Trade union activists targeted Sports Direct over its shameful employment practices in a protest at Rangers’ Ibrox stadium on the weekend.

Protest banners also appeared in other parts of Scotland, including at the Forth Bridges, Glasgow’s George Square, The Kelpies near Falkirk, as well as in the Ibrox grounds.

This was part of the trade union Unite’s ‘Decent Work For All’ campaign which has seen the retail chain Sports Direct and its owner Mike Ashley targeted over the company’s use of zero-hours contracts, poverty pay and draconian employment practices.

Before Christmas, for example, carol singers targeted Sports Direct stores to highlight the company’s ‘scrooge-like’ working practices amid calls for HM Revenue and Customs to investigate the non-payment of the national minimum wage at the retailer’s Shirebrook warehouse in Derbyshire.

Those calls, from Britain’s largest union, Unite, and the 12 December action in towns and cities across the UK, came after a Guardian investigation found that extra, unpaid time taken for “rigorous” compulsory searches meant workers were paid less than the minimum wage.

Likening working conditions in the Sports Direct warehouse to a ‘gulag’, the investigation also found that workers were being docked wages for arriving as little as one minute late for work.
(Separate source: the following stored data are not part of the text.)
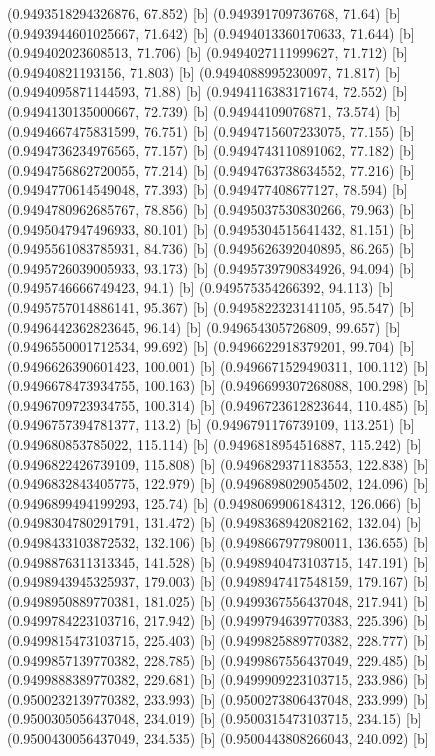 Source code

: {{{(0.9493518294326876, 67.852) [b] 
(0.949391709736768, 71.64) [b] 
(0.9493944601025667, 71.642) [b] 
(0.9494013360170633, 71.644) [b] 
(0.949402023608513, 71.706) [b] 
(0.9494027111999627, 71.712) [b] 
(0.94940821193156, 71.803) [b] 
(0.9494088995230097, 71.817) [b] 
(0.9494095871144593, 71.88) [b] 
(0.9494116383171674, 72.552) [b] 
(0.9494130135000667, 72.739) [b] 
(0.94944109076871, 73.574) [b] 
(0.9494667475831599, 76.751) [b] 
(0.9494715607233075, 77.155) [b] 
(0.9494736234976565, 77.157) [b] 
(0.9494743110891062, 77.182) [b] 
(0.9494756862720055, 77.214) [b] 
(0.9494763738634552, 77.216) [b] 
(0.9494770614549048, 77.393) [b] 
(0.949477408677127, 78.594) [b] 
(0.9494780962685767, 78.856) [b] 
(0.9495037530830266, 79.963) [b] 
(0.9495047947496933, 80.101) [b] 
(0.9495304515641432, 81.151) [b] 
(0.9495561083785931, 84.736) [b] 
(0.9495626392040895, 86.265) [b] 
(0.9495726039005933, 93.173) [b] 
(0.9495739790834926, 94.094) [b] 
(0.9495746666749423, 94.1) [b] 
(0.949575354266392, 94.113) [b] 
(0.9495757014886141, 95.367) [b] 
(0.9495822323141105, 95.547) [b] 
(0.9496442362823645, 96.14) [b] 
(0.949654305726809, 99.657) [b] 
(0.9496550001712534, 99.692) [b] 
(0.9496622918379201, 99.704) [b] 
(0.9496626390601423, 100.001) [b] 
(0.9496671529490311, 100.112) [b] 
(0.9496678473934755, 100.163) [b] 
(0.9496699307268088, 100.298) [b] 
(0.9496709723934755, 100.314) [b] 
(0.9496723612823644, 110.485) [b] 
(0.9496757394781377, 113.2) [b] 
(0.9496791176739109, 113.251) [b] 
(0.949680853785022, 115.114) [b] 
(0.9496818954516887, 115.242) [b] 
(0.9496822426739109, 115.808) [b] 
(0.9496829371183553, 122.838) [b] 
(0.9496832843405775, 122.979) [b] 
(0.9496898029054502, 124.096) [b] 
(0.9496899494199293, 125.74) [b] 
(0.9498069906184312, 126.066) [b] 
(0.9498304780291791, 131.472) [b] 
(0.9498368942082162, 132.04) [b] 
(0.9498433103872532, 132.106) [b] 
(0.9498667977980011, 136.655) [b] 
(0.9498876311313345, 141.528) [b] 
(0.9498940473103715, 147.191) [b] 
(0.9498943945325937, 179.003) [b] 
(0.9498947417548159, 179.167) [b] 
(0.9498950889770381, 181.025) [b] 
(0.9499367556437048, 217.941) [b] 
(0.9499784223103716, 217.942) [b] 
(0.9499794639770383, 225.396) [b] 
(0.9499815473103715, 225.403) [b] 
(0.9499825889770382, 228.777) [b] 
(0.9499857139770382, 228.785) [b] 
(0.9499867556437049, 229.485) [b] 
(0.9499888389770382, 229.681) [b] 
(0.9499909223103715, 233.986) [b] 
(0.9500232139770382, 233.993) [b] 
(0.9500273806437048, 233.999) [b] 
(0.9500305056437048, 234.019) [b] 
(0.9500315473103715, 234.15) [b] 
(0.9500430056437049, 234.535) [b] 
(0.9500443808266043, 240.092) [b] 
}}}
Sports Direct had also come under fire repeatedly for its use of low paid, zero-hours contracts and agency staff at the Shirebrook site where workers work in fear of a ‘six strikes and you’re out’ rule.

Under this rule workers can receive a ‘strike’ for a range of ‘offences’, including taking too long in the toilet, chatting too much or being off sick.

Unite’s regional officer Luke Primarolo said at the time: “The majority of the workers at the Shirebrook depot are on precarious agency contracts, which while not illegal, make it virtually impossible for them to challenge unfair treatment for fear of losing their job.

“The culture of fear at Sport Direct’s Shirebrook depot is more akin to a workhouse than a FTSE 100 company.

“It needs to change with agency workers being given permanent contracts by Sports Direct and paid a decent wage.”

Activists are now seeking to build solidarity with Rangers fans angry at Ashley, who has a 9 per cent stake in the club, for using Rangers as a money-making machine for flogging his products.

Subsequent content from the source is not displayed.